In regard to: Re: [Imap-uw] Mix format downside?, Dan Pritts said (at...:

On Wed, Jan 17, 2007 at 06:21:11PM -0600, Tim Mooney wrote:

Believe it or not, it can take longer to do a true incremental of a
large filesystem (e.g. 250 GB in size, 210 GB used, 3.5 million files)
where almost nothing has changed than it takes to do a full backup of
the same filesystem.  We've seen that several times on our largest
filesystems, which are generally Linux boxes with ext3 filesystems
(one of them is Linux with XFS).

We're using EMC/Legato NetWorker for our backups.

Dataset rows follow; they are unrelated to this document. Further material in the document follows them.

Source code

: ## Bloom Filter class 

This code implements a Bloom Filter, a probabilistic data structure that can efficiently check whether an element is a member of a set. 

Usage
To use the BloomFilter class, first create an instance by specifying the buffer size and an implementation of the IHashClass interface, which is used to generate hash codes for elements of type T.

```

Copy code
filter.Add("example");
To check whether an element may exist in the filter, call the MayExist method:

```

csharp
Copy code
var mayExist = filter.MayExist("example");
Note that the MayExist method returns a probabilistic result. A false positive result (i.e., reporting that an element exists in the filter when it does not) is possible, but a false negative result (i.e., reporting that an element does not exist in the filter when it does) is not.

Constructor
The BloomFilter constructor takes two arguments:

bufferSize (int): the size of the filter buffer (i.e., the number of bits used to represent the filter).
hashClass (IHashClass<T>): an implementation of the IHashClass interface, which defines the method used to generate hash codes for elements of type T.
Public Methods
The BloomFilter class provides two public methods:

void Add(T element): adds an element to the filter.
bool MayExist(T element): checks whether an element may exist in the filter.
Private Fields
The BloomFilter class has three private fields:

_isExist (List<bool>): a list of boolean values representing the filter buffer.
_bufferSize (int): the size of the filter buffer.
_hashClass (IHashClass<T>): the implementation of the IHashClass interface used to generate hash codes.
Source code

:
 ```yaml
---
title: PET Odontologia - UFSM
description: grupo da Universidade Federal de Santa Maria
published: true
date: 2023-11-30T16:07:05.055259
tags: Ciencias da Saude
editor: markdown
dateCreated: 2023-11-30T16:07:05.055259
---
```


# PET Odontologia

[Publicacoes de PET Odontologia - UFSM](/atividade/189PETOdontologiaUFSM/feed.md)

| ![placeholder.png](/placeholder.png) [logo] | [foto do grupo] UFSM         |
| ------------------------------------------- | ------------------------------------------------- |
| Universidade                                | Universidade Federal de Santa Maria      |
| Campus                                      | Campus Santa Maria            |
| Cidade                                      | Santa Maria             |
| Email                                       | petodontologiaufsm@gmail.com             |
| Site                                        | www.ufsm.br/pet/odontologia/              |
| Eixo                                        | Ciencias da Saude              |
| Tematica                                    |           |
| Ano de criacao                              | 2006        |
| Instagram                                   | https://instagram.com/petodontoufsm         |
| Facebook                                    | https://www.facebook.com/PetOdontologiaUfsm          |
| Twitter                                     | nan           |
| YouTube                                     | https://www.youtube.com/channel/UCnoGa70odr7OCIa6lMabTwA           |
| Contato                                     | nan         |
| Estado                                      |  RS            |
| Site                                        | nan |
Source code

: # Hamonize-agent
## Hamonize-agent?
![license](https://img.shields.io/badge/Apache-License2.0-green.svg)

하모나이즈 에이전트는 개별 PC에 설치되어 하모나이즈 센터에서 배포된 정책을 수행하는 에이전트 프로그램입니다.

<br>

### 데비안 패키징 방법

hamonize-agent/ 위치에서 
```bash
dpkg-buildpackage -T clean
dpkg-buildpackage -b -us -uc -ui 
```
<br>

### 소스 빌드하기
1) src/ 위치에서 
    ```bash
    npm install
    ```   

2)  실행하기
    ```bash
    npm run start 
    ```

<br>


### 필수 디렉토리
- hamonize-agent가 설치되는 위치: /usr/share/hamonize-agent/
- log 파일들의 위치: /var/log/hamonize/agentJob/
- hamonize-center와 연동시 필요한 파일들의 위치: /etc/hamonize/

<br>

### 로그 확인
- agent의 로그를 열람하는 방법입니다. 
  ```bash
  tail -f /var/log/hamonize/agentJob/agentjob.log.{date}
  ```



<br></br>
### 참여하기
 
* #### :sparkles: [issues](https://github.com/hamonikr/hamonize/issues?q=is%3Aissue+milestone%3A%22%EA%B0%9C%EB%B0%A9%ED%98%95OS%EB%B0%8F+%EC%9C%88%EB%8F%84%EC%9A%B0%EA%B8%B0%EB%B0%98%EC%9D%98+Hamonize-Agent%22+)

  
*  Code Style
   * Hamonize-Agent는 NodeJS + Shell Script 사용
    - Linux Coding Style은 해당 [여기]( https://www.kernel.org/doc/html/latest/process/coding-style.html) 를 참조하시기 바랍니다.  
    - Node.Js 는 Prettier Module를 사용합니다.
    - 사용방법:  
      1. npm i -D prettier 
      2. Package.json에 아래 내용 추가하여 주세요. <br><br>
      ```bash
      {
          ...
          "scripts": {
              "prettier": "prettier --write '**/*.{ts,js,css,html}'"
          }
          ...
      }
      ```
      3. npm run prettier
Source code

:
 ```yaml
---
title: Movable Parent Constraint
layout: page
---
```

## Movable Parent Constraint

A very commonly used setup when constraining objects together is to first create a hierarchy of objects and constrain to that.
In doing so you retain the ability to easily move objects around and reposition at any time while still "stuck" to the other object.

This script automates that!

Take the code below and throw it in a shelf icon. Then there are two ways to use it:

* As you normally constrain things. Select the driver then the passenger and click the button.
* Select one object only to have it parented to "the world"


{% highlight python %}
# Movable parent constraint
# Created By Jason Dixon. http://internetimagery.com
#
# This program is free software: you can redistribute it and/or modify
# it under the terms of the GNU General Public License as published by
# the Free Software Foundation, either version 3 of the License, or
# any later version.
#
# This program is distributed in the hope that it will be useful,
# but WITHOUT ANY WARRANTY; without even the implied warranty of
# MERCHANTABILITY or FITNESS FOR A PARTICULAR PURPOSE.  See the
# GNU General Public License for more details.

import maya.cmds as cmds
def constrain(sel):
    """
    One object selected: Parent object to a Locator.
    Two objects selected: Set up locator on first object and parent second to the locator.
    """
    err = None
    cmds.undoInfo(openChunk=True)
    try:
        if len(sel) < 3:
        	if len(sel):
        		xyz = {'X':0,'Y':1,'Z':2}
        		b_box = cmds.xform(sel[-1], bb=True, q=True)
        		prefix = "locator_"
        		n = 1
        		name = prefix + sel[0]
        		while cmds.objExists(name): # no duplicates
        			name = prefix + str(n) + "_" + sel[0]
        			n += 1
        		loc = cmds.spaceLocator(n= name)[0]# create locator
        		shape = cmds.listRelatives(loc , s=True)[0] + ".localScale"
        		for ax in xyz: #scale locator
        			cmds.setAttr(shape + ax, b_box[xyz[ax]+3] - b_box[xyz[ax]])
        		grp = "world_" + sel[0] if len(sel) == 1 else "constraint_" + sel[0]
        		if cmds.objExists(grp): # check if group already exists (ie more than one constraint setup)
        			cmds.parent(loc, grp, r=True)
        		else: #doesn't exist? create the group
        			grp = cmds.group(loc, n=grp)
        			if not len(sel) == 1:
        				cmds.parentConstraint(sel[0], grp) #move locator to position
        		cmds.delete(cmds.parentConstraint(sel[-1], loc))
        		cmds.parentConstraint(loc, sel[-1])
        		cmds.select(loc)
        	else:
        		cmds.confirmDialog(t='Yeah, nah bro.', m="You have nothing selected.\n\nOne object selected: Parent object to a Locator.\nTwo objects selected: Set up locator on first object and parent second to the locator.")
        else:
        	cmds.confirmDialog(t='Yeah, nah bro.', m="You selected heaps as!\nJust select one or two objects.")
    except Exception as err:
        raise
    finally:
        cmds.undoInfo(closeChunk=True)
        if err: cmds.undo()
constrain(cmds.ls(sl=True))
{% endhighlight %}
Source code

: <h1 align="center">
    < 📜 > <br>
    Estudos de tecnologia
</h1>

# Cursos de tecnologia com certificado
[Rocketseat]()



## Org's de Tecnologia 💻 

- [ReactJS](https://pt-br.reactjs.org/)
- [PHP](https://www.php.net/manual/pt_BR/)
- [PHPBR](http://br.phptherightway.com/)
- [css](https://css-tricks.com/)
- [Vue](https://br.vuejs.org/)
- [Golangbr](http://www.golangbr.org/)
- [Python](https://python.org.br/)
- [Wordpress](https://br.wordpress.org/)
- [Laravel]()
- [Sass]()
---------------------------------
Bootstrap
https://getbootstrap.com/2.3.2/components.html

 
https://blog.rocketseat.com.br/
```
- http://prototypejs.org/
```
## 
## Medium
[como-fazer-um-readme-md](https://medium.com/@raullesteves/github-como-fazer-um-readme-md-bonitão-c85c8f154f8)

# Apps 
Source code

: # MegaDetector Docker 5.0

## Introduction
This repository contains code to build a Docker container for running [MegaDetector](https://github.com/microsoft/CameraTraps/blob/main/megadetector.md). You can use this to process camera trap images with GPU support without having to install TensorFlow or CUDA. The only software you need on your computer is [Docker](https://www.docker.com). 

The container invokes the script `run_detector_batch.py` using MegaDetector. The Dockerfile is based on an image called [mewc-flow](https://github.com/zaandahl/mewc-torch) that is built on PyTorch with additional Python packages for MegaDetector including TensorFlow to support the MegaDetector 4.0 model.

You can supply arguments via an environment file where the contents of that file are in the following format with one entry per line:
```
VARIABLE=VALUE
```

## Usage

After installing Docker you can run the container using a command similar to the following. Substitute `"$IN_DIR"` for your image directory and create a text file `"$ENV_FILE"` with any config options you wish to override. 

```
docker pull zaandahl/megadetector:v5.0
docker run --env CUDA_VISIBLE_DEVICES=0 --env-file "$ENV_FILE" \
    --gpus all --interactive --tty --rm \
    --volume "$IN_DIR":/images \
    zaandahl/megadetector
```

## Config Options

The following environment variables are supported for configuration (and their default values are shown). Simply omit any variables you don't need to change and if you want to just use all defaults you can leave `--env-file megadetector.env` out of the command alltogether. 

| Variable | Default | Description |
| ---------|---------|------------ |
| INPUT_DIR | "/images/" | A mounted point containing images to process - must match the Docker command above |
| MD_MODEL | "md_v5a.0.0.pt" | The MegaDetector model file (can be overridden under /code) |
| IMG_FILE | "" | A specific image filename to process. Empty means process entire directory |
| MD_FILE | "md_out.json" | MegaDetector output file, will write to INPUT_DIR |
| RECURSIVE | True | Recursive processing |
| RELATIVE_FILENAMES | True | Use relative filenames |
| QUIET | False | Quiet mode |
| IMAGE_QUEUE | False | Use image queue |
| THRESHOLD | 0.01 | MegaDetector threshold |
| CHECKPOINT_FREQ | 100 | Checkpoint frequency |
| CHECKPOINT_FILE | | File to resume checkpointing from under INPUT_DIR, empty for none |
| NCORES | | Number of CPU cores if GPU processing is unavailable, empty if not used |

This may be obvious to you, but just in case:

it sounds like you are shoeshining your tape drives with your
incrementals.

In general, no, but once a backup group is down to just the largest straggler
filesystems, there is definitely some shoeshining going on.

To prevent that, two things come to mind:
- multiplexing backups from many hosts onto one tape

We're making heavy use of multiplexing already, but even with
multiplexing, you're eventually left with just a few filesystems that
are finishing up.  It's not uncommon to see periods of several minutes
where none of the remaining clients have any data to send.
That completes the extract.